_Material provided_:
****

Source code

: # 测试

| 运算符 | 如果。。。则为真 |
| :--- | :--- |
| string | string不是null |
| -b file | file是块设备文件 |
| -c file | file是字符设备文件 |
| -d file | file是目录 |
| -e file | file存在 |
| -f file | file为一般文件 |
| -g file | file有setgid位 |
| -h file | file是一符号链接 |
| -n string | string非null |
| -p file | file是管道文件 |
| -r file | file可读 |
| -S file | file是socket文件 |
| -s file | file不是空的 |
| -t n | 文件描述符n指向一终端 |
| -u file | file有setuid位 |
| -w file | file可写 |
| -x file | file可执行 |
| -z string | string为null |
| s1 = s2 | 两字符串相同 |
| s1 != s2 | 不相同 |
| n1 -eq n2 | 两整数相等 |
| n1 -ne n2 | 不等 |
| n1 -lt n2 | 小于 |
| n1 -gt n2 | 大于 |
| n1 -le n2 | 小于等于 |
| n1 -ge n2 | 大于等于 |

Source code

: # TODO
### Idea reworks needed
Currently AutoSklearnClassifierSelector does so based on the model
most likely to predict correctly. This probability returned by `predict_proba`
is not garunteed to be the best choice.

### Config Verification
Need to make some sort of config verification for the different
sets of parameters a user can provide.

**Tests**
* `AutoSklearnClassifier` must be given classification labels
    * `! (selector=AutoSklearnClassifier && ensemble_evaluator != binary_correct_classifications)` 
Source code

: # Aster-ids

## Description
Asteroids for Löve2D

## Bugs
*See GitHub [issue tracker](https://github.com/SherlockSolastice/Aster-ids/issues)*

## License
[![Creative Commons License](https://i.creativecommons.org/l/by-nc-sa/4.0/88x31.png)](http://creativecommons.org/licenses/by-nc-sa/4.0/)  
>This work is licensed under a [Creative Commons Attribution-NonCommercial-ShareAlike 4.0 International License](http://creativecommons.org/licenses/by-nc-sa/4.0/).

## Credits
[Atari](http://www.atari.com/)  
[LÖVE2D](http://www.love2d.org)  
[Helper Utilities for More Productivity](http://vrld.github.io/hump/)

****

_Work order_:
Which lines contain "creativecommons"? Copy each of them from the listing.

_Solution for this task_:
[![Creative Commons License](https://i.creativecommons.org/l/by-nc-sa/4.0/88x31.png)](http://creativecommons.org/licenses/by-nc-sa/4.0/)  
>This work is licensed under a [Creative Commons Attribution-NonCommercial-ShareAlike 4.0 International License](http://creativecommons.org/licenses/by-nc-sa/4.0/).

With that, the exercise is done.